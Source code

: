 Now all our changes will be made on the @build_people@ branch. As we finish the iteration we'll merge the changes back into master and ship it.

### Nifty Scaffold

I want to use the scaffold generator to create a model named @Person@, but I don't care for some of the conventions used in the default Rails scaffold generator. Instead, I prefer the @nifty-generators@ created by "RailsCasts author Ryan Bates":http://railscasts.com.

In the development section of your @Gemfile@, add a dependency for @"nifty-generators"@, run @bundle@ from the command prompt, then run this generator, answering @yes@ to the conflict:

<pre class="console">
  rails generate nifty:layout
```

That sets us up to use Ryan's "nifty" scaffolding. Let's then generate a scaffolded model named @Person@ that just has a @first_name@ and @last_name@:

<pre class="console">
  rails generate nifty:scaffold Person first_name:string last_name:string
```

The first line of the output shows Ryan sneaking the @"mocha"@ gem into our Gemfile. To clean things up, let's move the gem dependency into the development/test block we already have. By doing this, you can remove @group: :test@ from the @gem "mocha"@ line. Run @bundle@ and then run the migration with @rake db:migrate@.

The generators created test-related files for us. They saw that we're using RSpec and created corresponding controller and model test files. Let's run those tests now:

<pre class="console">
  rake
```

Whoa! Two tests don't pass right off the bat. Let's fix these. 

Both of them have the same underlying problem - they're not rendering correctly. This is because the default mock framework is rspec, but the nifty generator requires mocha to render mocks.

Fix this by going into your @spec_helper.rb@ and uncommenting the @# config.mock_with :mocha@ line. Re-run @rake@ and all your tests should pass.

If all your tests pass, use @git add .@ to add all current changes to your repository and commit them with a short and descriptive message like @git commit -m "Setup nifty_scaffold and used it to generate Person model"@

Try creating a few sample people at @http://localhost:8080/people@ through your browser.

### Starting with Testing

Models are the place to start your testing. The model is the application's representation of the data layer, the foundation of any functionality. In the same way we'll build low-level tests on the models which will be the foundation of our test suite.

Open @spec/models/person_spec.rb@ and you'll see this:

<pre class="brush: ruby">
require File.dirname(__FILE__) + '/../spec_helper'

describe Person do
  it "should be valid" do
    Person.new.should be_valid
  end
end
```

* _AIM OF THE TASK_
Copy all of the material word for word.

* _EXERCISE RESPONSE_
Source code

: Now all our changes will be made on the @build_people@ branch. As we finish the iteration we'll merge the changes back into master and ship it.

### Nifty Scaffold

I want to use the scaffold generator to create a model named @Person@, but I don't care for some of the conventions used in the default Rails scaffold generator. Instead, I prefer the @nifty-generators@ created by "RailsCasts author Ryan Bates":http://railscasts.com.

In the development section of your @Gemfile@, add a dependency for @"nifty-generators"@, run @bundle@ from the command prompt, then run this generator, answering @yes@ to the conflict:

<pre class="console">
  rails generate nifty:layout
```

That sets us up to use Ryan's "nifty" scaffolding. Let's then generate a scaffolded model named @Person@ that just has a @first_name@ and @last_name@:

<pre class="console">
  rails generate nifty:scaffold Person first_name:string last_name:string
```

The first line of the output shows Ryan sneaking the @"mocha"@ gem into our Gemfile. To clean things up, let's move the gem dependency into the development/test block we already have. By doing this, you can remove @group: :test@ from the @gem "mocha"@ line. Run @bundle@ and then run the migration with @rake db:migrate@.

The generators created test-related files for us. They saw that we're using RSpec and created corresponding controller and model test files. Let's run those tests now:

<pre class="console">
  rake
```

Whoa! Two tests don't pass right off the bat. Let's fix these. 

Both of them have the same underlying problem - they're not rendering correctly. This is because the default mock framework is rspec, but the nifty generator requires mocha to render mocks.

Fix this by going into your @spec_helper.rb@ and uncommenting the @# config.mock_with :mocha@ line. Re-run @rake@ and all your tests should pass.

If all your tests pass, use @git add .@ to add all current changes to your repository and commit them with a short and descriptive message like @git commit -m "Setup nifty_scaffold and used it to generate Person model"@

Try creating a few sample people at @http://localhost:8080/people@ through your browser.

### Starting with Testing

Models are the place to start your testing. The model is the application's representation of the data layer, the foundation of any functionality. In the same way we'll build low-level tests on the models which will be the foundation of our test suite.

Open @spec/models/person_spec.rb@ and you'll see this:

<pre class="brush: ruby">
require File.dirname(__FILE__) + '/../spec_helper'

describe Person do
  it "should be valid" do
    Person.new.should be_valid
  end
end
```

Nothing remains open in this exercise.